Top of SUPPLIED INFORMATION

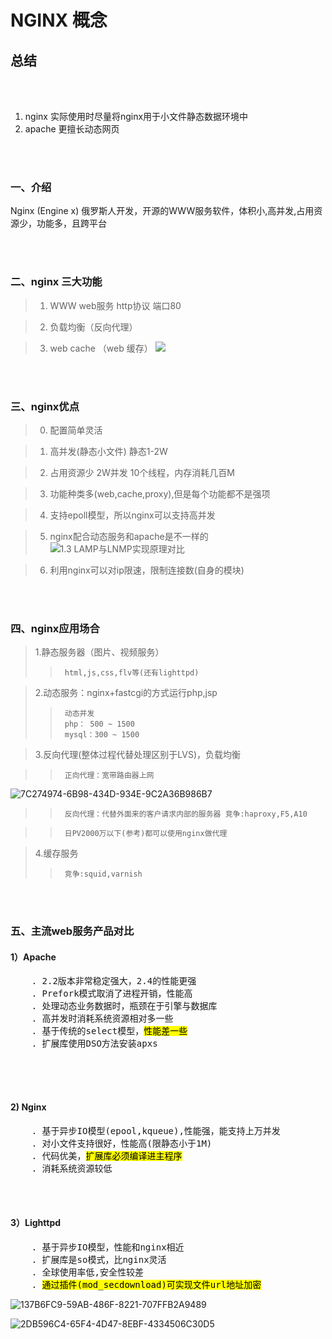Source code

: 
# NGINX 概念

## 总结
<br>
</br>

1. nginx 实际使用时尽量将nginx用于小文件静态数据环境中
2. apache 更擅长动态网页

<br>
</br>

### 一、介绍

Nginx (Engine x) 俄罗斯人开发，开源的WWW服务软件，体积小,高并发,占用资源少，功能多，且跨平台

<br>
</br>

### 二、nginx 三大功能

>1. WWW web服务 http协议 端口80

>2. 负载均衡（反向代理）

>3. web cache （web 缓存）
![](http://ozxcyqizw.bkt.clouddn.com/1.2%20%20%E5%A4%A7%E5%9E%8B%E4%BC%81%E4%B8%9A%E5%8A%A8%E9%9D%99%E5%88%86%E7%A6%BB%E6%9E%B6%E6%9E%84.png)


<br>
</br>

### 三、nginx优点

>0. 配置简单灵活

>1. 高并发(静态小文件) 静态1-2W

>2. 占用资源少 2W并发 10个线程，内存消耗几百M

>3. 功能种类多(web,cache,proxy),但是每个功能都不是强项

>4. 支持epoll模型，所以nginx可以支持高并发

>5. nginx配合动态服务和apache是不一样的
![1.3  LAMP与LNMP实现原理对比](http://ozxcyqizw.bkt.clouddn.com/1.3%20%20LAMP%E4%B8%8ELNMP%E5%AE%9E%E7%8E%B0%E5%8E%9F%E7%90%86%E5%AF%B9%E6%AF%94.png)


>6. 利用nginx可以对ip限速，限制连接数(自身的模块)

<br>
</br>



### 四、nginx应用场合

>1.静态服务器（图片、视频服务）
>>      html,js,css,flv等(还有lighttpd)



>2.动态服务：nginx+fastcgi的方式运行php,jsp
>>      动态并发
>>      php： 500 ~ 1500
>>      mysql：300 ~ 1500



>3.反向代理(整体过程代替处理区别于LVS)，负载均衡

>>      正向代理：宽带路由器上网
>>>     

![7C274974-6B98-434D-934E-9C2A36B986B7](http://ozxcyqizw.bkt.clouddn.com/7C274974-6B98-434D-934E-9C2A36B986B7.png)


>>      反向代理：代替外面来的客户请求内部的服务器 竞争:haproxy,F5,A10

>>      日PV2000万以下(参考)都可以使用nginx做代理



>4.缓存服务   
>>      竞争:squid,varnish

<br>
</br>

### 五、主流web服务产品对比

#### 1）Apache
<pre>
    . 2.2版本非常稳定强大，2.4的性能更强
    . Prefork模式取消了进程开销，性能高
    . 处理动态业务数据时，瓶颈在于引擎与数据库
    . 高并发时消耗系统资源相对多一些
    . 基于传统的select模型，<mark>性能差一些</mark>
    . 扩展库使用DSO方法安装apxs
 
</pre>

<br>
</br>

#### 2) Nginx
<pre>
    . 基于异步IO模型(epool,kqueue),性能强，能支持上万并发
    . 对小文件支持很好，性能高(限静态小于1M) 
    . 代码优美，<mark>扩展库必须编译进主程序</mark>
    . 消耗系统资源较低
</pre>

<br>
</br>

#### 3）Lighttpd
<pre>
    . 基于异步IO模型，性能和nginx相近
    . 扩展库是so模式，比nginx灵活
    . 全球使用率低,安全性较差
    . <mark>通过插件(mod_secdownload)可实现文件url地址加密</mark>
</pre>


![137B6FC9-59AB-486F-8221-707FFB2A9489](http://ozxcyqizw.bkt.clouddn.com/137B6FC9-59AB-486F-8221-707FFB2A9489.png)

![2DB596C4-65F4-4D47-8EBF-4334506C30D5](http://ozxcyqizw.bkt.clouddn.com/2DB596C4-65F4-4D47-8EBF-4334506C30D5.png)

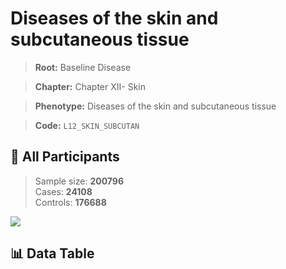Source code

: # Diseases of the skin and subcutaneous tissue

> **Root:** Baseline Disease  

> **Chapter:** Chapter XII- Skin  

> **Phenotype:** Diseases of the skin and subcutaneous tissue  

> **Code:** `L12_SKIN_SUBCUTAN`

## 🧪 All Participants  
> Sample size: **200796**  
> Cases: **24108**  
> Controls: **176688**
<img src="/Sensitive/Figures/ALL/Incidence/L12_SKIN_SUBCUTAN.png"/>

## 📊 Data Table
<CsvTableMRF src="/Sensitive/Data/ALL/Incidence/COX_L12_SKIN_SUBCUTAN.csv"/>

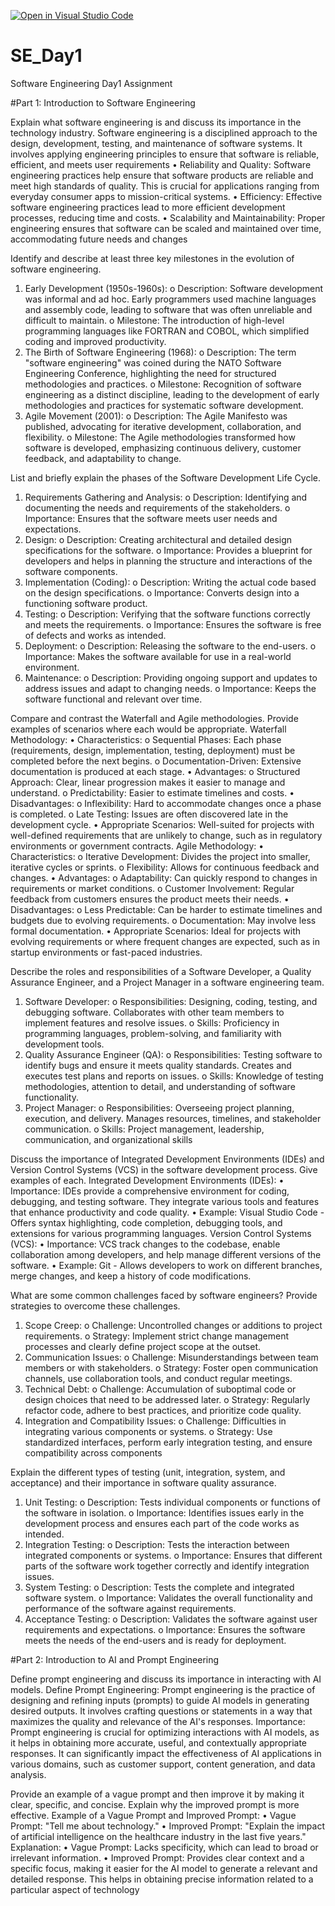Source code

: [![Open in Visual Studio Code](https://classroom.github.com/assets/open-in-vscode-2e0aaae1b6195c2367325f4f02e2d04e9abb55f0b24a779b69b11b9e10269abc.svg)](https://classroom.github.com/online_ide?assignment_repo_id=15574270&assignment_repo_type=AssignmentRepo)
# SE_Day1
Software Engineering Day1 Assignment

#Part 1: Introduction to Software Engineering


Explain what software engineering is and discuss its importance in the technology industry.
Software engineering is a disciplined approach to the design, development, testing, and maintenance of software systems. It involves applying engineering principles to ensure that software is reliable, efficient, and meets user requirements
•	Reliability and Quality: Software engineering practices help ensure that software products are reliable and meet high standards of quality. This is crucial for applications ranging from everyday consumer apps to mission-critical systems.
•	Efficiency: Effective software engineering practices lead to more efficient development processes, reducing time and costs.
•	Scalability and Maintainability: Proper engineering ensures that software can be scaled and maintained over time, accommodating future needs and changes


Identify and describe at least three key milestones in the evolution of software engineering.
1.	Early Development (1950s-1960s):
o	Description: Software development was informal and ad hoc. Early programmers used machine languages and assembly code, leading to software that was often unreliable and difficult to maintain.
o	Milestone: The introduction of high-level programming languages like FORTRAN and COBOL, which simplified coding and improved productivity.
2.	The Birth of Software Engineering (1968):
o	Description: The term "software engineering" was coined during the NATO Software Engineering Conference, highlighting the need for structured methodologies and practices.
o	Milestone: Recognition of software engineering as a distinct discipline, leading to the development of early methodologies and practices for systematic software development.
3.	Agile Movement (2001):
o	Description: The Agile Manifesto was published, advocating for iterative development, collaboration, and flexibility.
o	Milestone: The Agile methodologies transformed how software is developed, emphasizing continuous delivery, customer feedback, and adaptability to change.


List and briefly explain the phases of the Software Development Life Cycle.
1.	Requirements Gathering and Analysis:
o	Description: Identifying and documenting the needs and requirements of the stakeholders.
o	Importance: Ensures that the software meets user needs and expectations.
2.	Design:
o	Description: Creating architectural and detailed design specifications for the software.
o	Importance: Provides a blueprint for developers and helps in planning the structure and interactions of the software components.
3.	Implementation (Coding):
o	Description: Writing the actual code based on the design specifications.
o	Importance: Converts design into a functioning software product.
4.	Testing:
o	Description: Verifying that the software functions correctly and meets the requirements.
o	Importance: Ensures the software is free of defects and works as intended.
5.	Deployment:
o	Description: Releasing the software to the end-users.
o	Importance: Makes the software available for use in a real-world environment.
6.	Maintenance:
o	Description: Providing ongoing support and updates to address issues and adapt to changing needs.
o	Importance: Keeps the software functional and relevant over time.


Compare and contrast the Waterfall and Agile methodologies. Provide examples of scenarios where each would be appropriate.
Waterfall Methodology:
•	Characteristics:
o	Sequential Phases: Each phase (requirements, design, implementation, testing, deployment) must be completed before the next begins.
o	Documentation-Driven: Extensive documentation is produced at each stage.
•	Advantages:
o	Structured Approach: Clear, linear progression makes it easier to manage and understand.
o	Predictability: Easier to estimate timelines and costs.
•	Disadvantages:
o	Inflexibility: Hard to accommodate changes once a phase is completed.
o	Late Testing: Issues are often discovered late in the development cycle.
•	Appropriate Scenarios: Well-suited for projects with well-defined requirements that are unlikely to change, such as in regulatory environments or government contracts.
Agile Methodology:
•	Characteristics:
o	Iterative Development: Divides the project into smaller, iterative cycles or sprints.
o	Flexibility: Allows for continuous feedback and changes.
•	Advantages:
o	Adaptability: Can quickly respond to changes in requirements or market conditions.
o	Customer Involvement: Regular feedback from customers ensures the product meets their needs.
•	Disadvantages:
o	Less Predictable: Can be harder to estimate timelines and budgets due to evolving requirements.
o	Documentation: May involve less formal documentation.
•	Appropriate Scenarios: Ideal for projects with evolving requirements or where frequent changes are expected, such as in startup environments or fast-paced industries.


Describe the roles and responsibilities of a Software Developer, a Quality Assurance Engineer, and a Project Manager in a software engineering team.
1.	Software Developer:
o	Responsibilities: Designing, coding, testing, and debugging software. Collaborates with other team members to implement features and resolve issues.
o	Skills: Proficiency in programming languages, problem-solving, and familiarity with development tools.
2.	Quality Assurance Engineer (QA):
o	Responsibilities: Testing software to identify bugs and ensure it meets quality standards. Creates and executes test plans and reports on issues.
o	Skills: Knowledge of testing methodologies, attention to detail, and understanding of software functionality.
3.	Project Manager:
o	Responsibilities: Overseeing project planning, execution, and delivery. Manages resources, timelines, and stakeholder communication.
o	Skills: Project management, leadership, communication, and organizational skills


Discuss the importance of Integrated Development Environments (IDEs) and Version Control Systems (VCS) in the software development process. Give examples of each.
Integrated Development Environments (IDEs):
•	Importance: IDEs provide a comprehensive environment for coding, debugging, and testing software. They integrate various tools and features that enhance productivity and code quality.
•	Example: Visual Studio Code - Offers syntax highlighting, code completion, debugging tools, and extensions for various programming languages.
Version Control Systems (VCS):
•	Importance: VCS track changes to the codebase, enable collaboration among developers, and help manage different versions of the software.
•	Example: Git - Allows developers to work on different branches, merge changes, and keep a history of code modifications.


What are some common challenges faced by software engineers? Provide strategies to overcome these challenges.
1.	Scope Creep:
o	Challenge: Uncontrolled changes or additions to project requirements.
o	Strategy: Implement strict change management processes and clearly define project scope at the outset.
2.	Communication Issues:
o	Challenge: Misunderstandings between team members or with stakeholders.
o	Strategy: Foster open communication channels, use collaboration tools, and conduct regular meetings.
3.	Technical Debt:
o	Challenge: Accumulation of suboptimal code or design choices that need to be addressed later.
o	Strategy: Regularly refactor code, adhere to best practices, and prioritize code quality.
4.	Integration and Compatibility Issues:
o	Challenge: Difficulties in integrating various components or systems.
o	Strategy: Use standardized interfaces, perform early integration testing, and ensure compatibility across components


Explain the different types of testing (unit, integration, system, and acceptance) and their importance in software quality assurance.
1.	Unit Testing:
o	Description: Tests individual components or functions of the software in isolation.
o	Importance: Identifies issues early in the development process and ensures each part of the code works as intended.
2.	Integration Testing:
o	Description: Tests the interaction between integrated components or systems.
o	Importance: Ensures that different parts of the software work together correctly and identify integration issues.
3.	System Testing:
o	Description: Tests the complete and integrated software system.
o	Importance: Validates the overall functionality and performance of the software against requirements.
4.	Acceptance Testing:
o	Description: Validates the software against user requirements and expectations.
o	Importance: Ensures the software meets the needs of the end-users and is ready for deployment.


#Part 2: Introduction to AI and Prompt Engineering


Define prompt engineering and discuss its importance in interacting with AI models.
Define Prompt Engineering: Prompt engineering is the practice of designing and refining inputs (prompts) to guide AI models in generating desired outputs. It involves crafting questions or statements in a way that maximizes the quality and relevance of the AI's responses.
Importance: Prompt engineering is crucial for optimizing interactions with AI models, as it helps in obtaining more accurate, useful, and contextually appropriate responses. It can significantly impact the effectiveness of AI applications in various domains, such as customer support, content generation, and data analysis.


Provide an example of a vague prompt and then improve it by making it clear, specific, and concise. Explain why the improved prompt is more effective.
Example of a Vague Prompt and Improved Prompt:
•	Vague Prompt: "Tell me about technology."
•	Improved Prompt: "Explain the impact of artificial intelligence on the healthcare industry in the last five years."
Explanation:
•	Vague Prompt: Lacks specificity, which can lead to broad or irrelevant information.
•	Improved Prompt: Provides clear context and a specific focus, making it easier for the AI model to generate a relevant and detailed response. This helps in obtaining precise information related to a particular aspect of technology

Bottom of SUPPLIED INFORMATION

Please restate word for word only the lines running from the line that contains "Example of a Vague Prompt and Improved" to the final line of the listing above.

**SOLVED PROBLEM:**
Example of a Vague Prompt and Improved Prompt:
•	Vague Prompt: "Tell me about technology."
•	Improved Prompt: "Explain the impact of artificial intelligence on the healthcare industry in the last five years."
Explanation:
•	Vague Prompt: Lacks specificity, which can lead to broad or irrelevant information.
•	Improved Prompt: Provides clear context and a specific focus, making it easier for the AI model to generate a relevant and detailed response. This helps in obtaining precise information related to a particular aspect of technology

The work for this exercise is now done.